Blueprint to further promote Cornish language and culture as minority status anniversary approaches
Sunday (24 April 2022) marks the eighth anniversary of the Cornish being recognised as a national minority.
National minority status means that the proud history, unique culture, and distinctive language of Cornwall are fully recognised, and it affords the Cornish the same status under the Framework Convention for the Protection of National Minorities as the UK’s other Celtic people: the Scots, the Welsh and the Irish.
Cornwall Council Leader Linda Taylor said: “The Council remains committed to protecting, promoting, and celebrating Cornish distinctiveness. The cross party Cornish National Minority Working Group that includes representation from outside the Council, has set out an action plan with exciting milestones.”
Cornwall Councillor Dick Cole, Chair of the Cornish National Minority Working Group said: “Cornwall Council and a wide range of organisations and individuals have done a significant amount of work since 2014, though there remains so much more still to be done. We did not secure a Cornish tick box in the 2021 Census, but we will soon be receiving initial information about how many people “wrote-in” Cornish. In addition, we will find out how important indicators (including health, housing, work and education) of the Cornish differs from those who do not identify as Cornish. This will help us increase our campaigns to ensure the needs of the Cornish National Minority are taken into account in all public sector decision-making.”
“We want our residents to get involved. We’re holding our next virtual public meeting on 27 April at 6pm with the theme of ‘Media and representation of Cornish’.“
“Contact firstname.lastname@example.org for further information and to become involved in the conversation.”
The blueprint for the next four years includes:
- To see Cornwall secure a meaningful devolution settlement which will protect the unique characteristics of Cornish identity, and appropriately reflect Cornwall’s position as a Celtic nation within the UK.

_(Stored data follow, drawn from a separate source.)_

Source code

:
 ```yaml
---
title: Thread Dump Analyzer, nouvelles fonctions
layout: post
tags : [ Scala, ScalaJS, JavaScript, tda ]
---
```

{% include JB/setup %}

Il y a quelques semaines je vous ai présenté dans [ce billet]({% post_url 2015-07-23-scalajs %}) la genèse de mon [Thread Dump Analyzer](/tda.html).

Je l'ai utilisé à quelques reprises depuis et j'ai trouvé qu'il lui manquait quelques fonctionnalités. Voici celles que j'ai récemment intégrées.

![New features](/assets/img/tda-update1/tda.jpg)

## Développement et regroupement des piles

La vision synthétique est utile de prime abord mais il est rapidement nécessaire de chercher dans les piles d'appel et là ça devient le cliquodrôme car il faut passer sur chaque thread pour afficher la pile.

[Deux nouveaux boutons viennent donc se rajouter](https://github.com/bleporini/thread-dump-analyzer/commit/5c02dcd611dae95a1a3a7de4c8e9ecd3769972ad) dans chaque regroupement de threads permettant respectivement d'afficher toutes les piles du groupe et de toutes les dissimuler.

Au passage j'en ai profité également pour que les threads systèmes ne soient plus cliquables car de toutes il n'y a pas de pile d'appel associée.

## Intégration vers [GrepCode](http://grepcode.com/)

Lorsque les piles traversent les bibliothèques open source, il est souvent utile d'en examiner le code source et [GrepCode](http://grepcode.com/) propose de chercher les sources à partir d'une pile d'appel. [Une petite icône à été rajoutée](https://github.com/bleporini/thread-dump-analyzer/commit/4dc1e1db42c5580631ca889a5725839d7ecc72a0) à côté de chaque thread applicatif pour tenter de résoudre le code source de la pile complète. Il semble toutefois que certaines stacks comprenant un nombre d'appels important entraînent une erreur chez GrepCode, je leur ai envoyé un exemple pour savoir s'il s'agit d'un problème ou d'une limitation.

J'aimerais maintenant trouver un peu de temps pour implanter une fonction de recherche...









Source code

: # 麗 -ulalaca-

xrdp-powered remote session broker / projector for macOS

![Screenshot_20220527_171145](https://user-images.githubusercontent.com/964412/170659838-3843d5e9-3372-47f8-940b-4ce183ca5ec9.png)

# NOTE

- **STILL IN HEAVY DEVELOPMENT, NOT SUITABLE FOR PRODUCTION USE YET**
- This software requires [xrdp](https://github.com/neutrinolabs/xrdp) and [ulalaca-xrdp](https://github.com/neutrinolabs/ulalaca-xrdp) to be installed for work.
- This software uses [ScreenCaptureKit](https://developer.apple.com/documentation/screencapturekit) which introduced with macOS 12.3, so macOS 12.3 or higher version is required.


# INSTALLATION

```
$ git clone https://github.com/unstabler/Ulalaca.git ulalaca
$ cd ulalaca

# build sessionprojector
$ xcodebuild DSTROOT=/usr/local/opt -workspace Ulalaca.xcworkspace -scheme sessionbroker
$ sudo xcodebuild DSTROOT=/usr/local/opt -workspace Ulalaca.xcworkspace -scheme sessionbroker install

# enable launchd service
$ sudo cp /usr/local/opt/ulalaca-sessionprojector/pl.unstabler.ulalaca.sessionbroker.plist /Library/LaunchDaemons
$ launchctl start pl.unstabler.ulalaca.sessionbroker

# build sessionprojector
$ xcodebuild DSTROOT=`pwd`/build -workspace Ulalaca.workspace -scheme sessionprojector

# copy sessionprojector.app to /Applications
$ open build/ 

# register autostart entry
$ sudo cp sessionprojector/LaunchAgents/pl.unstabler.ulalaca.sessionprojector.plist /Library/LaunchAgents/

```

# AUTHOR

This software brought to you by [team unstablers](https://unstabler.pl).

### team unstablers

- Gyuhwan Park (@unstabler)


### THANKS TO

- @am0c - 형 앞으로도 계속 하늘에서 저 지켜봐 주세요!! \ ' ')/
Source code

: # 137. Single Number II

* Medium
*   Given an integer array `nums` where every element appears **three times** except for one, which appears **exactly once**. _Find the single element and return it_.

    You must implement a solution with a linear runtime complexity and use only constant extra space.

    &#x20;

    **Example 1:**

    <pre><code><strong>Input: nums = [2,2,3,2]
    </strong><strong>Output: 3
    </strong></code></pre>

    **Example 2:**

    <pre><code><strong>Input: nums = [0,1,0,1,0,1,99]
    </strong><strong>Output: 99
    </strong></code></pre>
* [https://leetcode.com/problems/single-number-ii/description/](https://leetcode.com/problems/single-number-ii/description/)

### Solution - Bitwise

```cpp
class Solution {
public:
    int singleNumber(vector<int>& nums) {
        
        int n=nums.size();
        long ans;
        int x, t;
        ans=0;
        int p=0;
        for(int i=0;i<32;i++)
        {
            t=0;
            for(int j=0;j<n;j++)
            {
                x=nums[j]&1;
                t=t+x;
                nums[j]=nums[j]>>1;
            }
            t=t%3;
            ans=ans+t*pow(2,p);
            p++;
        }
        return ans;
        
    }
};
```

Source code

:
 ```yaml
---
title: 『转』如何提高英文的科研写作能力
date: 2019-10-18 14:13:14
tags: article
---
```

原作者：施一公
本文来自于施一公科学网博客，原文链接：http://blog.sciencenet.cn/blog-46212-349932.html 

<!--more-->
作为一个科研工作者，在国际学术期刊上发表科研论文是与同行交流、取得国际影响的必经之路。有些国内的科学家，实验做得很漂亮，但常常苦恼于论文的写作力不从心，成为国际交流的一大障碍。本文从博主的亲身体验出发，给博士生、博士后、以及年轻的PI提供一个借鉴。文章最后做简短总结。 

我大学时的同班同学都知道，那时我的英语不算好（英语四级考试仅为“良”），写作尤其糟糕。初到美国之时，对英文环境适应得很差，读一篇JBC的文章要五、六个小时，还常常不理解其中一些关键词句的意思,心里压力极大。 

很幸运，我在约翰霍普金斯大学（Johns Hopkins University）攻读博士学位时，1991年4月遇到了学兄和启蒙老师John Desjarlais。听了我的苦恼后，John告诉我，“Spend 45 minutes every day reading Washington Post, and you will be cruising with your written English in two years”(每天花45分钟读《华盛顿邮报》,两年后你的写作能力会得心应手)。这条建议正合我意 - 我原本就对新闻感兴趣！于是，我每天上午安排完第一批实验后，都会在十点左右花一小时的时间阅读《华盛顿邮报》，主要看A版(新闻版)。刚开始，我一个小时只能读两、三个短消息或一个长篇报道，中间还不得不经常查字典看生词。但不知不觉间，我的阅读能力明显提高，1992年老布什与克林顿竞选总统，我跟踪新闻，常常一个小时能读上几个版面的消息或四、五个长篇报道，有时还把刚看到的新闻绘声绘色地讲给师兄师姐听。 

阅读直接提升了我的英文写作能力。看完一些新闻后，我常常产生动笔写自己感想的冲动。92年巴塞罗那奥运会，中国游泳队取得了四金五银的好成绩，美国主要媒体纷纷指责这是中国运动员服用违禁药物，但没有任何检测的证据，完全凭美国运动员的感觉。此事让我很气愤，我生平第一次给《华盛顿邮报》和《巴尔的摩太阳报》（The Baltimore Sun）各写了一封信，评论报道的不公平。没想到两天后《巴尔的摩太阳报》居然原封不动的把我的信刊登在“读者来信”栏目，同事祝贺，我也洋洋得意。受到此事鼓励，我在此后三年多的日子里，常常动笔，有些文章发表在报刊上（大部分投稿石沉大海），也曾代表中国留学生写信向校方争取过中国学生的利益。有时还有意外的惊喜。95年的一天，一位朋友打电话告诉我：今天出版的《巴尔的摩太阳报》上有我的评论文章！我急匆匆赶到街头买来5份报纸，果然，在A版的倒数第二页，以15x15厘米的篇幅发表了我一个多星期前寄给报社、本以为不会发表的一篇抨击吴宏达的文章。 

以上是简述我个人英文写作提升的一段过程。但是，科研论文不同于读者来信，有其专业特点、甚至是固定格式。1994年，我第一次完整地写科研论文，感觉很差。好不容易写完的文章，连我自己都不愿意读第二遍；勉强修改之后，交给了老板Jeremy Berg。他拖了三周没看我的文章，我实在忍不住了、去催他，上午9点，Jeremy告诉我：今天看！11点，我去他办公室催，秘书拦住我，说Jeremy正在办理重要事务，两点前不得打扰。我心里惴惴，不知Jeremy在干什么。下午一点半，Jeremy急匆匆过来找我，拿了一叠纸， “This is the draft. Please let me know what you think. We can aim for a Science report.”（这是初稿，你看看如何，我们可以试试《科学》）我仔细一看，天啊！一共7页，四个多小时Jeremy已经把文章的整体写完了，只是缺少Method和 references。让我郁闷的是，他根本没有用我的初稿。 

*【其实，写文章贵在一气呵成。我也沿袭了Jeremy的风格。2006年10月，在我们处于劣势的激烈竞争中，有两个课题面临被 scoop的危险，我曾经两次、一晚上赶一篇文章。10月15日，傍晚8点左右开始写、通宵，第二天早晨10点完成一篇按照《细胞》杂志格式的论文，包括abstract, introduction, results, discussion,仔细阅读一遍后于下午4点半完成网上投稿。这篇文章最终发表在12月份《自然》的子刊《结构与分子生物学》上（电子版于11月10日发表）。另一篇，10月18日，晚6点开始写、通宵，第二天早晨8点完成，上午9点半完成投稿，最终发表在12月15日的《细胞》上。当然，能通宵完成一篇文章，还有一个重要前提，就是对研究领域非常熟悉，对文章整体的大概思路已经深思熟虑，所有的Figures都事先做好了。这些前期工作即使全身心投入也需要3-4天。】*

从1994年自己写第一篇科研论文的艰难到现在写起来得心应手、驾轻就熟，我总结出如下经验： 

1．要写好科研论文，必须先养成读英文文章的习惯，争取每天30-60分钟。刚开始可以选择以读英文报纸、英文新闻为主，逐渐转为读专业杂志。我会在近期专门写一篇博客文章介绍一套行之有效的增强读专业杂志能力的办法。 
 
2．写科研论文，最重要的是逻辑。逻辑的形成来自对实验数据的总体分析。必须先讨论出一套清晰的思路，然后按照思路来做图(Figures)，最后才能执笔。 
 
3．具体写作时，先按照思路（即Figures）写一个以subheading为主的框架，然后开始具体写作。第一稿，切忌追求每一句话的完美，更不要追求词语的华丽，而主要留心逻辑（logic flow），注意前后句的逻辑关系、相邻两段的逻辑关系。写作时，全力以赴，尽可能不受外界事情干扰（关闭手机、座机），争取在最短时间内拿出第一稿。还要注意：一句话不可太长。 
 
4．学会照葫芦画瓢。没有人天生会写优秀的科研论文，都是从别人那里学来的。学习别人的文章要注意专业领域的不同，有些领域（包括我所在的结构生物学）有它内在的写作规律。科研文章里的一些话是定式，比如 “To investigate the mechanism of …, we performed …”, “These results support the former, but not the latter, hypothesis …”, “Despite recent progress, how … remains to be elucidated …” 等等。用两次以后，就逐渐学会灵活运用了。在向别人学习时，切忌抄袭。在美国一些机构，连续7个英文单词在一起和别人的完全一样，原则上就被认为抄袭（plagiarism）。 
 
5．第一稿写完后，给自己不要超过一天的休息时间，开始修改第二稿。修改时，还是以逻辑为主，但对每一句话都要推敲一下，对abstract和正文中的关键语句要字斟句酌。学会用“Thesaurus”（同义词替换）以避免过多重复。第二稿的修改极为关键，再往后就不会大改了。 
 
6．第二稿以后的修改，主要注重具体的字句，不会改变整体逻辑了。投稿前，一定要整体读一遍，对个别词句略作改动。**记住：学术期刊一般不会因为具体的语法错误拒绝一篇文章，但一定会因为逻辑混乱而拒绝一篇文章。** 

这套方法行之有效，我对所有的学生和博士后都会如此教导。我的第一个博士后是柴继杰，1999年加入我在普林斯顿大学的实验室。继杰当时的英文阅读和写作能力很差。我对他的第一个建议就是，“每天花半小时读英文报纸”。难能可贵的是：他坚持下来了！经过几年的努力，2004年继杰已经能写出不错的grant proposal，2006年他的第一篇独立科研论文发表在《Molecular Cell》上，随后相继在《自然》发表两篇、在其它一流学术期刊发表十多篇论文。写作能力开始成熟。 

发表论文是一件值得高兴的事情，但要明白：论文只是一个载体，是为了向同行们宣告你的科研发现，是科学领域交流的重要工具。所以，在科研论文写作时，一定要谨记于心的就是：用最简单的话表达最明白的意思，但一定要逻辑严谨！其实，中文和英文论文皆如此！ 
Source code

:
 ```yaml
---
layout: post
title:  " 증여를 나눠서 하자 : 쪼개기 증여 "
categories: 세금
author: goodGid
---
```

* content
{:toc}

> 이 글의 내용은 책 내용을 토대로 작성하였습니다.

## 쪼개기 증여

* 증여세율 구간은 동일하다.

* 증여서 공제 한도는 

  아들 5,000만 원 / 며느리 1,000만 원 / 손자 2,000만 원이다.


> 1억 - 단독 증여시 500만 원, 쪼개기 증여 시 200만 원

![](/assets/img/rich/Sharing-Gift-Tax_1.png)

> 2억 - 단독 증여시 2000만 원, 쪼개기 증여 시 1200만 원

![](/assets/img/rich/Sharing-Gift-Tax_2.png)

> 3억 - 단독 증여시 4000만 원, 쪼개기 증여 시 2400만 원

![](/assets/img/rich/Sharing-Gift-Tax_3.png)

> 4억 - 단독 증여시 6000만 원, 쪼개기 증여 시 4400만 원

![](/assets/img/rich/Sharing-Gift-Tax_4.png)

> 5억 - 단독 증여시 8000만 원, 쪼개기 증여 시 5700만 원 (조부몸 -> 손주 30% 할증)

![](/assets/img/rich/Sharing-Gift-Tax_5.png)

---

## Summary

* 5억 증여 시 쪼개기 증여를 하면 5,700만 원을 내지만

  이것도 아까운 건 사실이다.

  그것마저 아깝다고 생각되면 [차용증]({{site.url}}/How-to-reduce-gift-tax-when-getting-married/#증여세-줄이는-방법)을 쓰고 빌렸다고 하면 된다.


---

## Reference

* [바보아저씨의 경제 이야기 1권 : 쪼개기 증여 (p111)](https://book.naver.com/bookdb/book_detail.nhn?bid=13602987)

- To further support and develop Cornish education, language, culture, and heritage, including the roll out of a Cornish curriculum in schools across Cornwall
- To ensure the needs of the Cornish National Minority are taken into account in all public sector decision-making.
- To create a culture of open and honest two-way communication with colleagues, local communities, Cornish diaspora, partners, and government
Dick added: “Other initiatives include working with Screen Cornwall to support production companies interested in shooting here, to create more opportunities for those working in the sector in Cornwall, and to promote the Duchy on screen. Screen Cornwall has also promoted Cornish language, culture, and heritage through the annual ‘Fylm K’ competition and has contributed to developing the case for a Cornish public service media.”
Other highlights over the past eight years include –
- working with partners like Golden Tree on initiatives including the Cornish Embassy bus as part of the campaign in support of a ‘Cornish’ tick box in the 2021 Census
- increasing access to learning Cornish face-to-face, through technology, and in schools through Cornish language learning apps like IndyLan and Magi Ann Kernewek,
- the launch of Golden Tree’s “Go Cornish” award scheme for Primary Schools which already has more than 20 schools with 4000 pupils actively engaged
- supporting the Together for Families Education Team to start work on a Cornish curriculum with Cornish schools
- hosting the first UK National Minority Summit, bringing together representatives from the UK’s national minorities, aiming to strengthen links and look at future opportunities
- the opening in 2019 of Cornwall’s state-of-the art archive centre, Kresen Kernow, which houses the world’s largest collection of historic records, books, maps, and photographs relating to Cornwall
- working with partners, such as theatres and museums, to use more Cornish in events.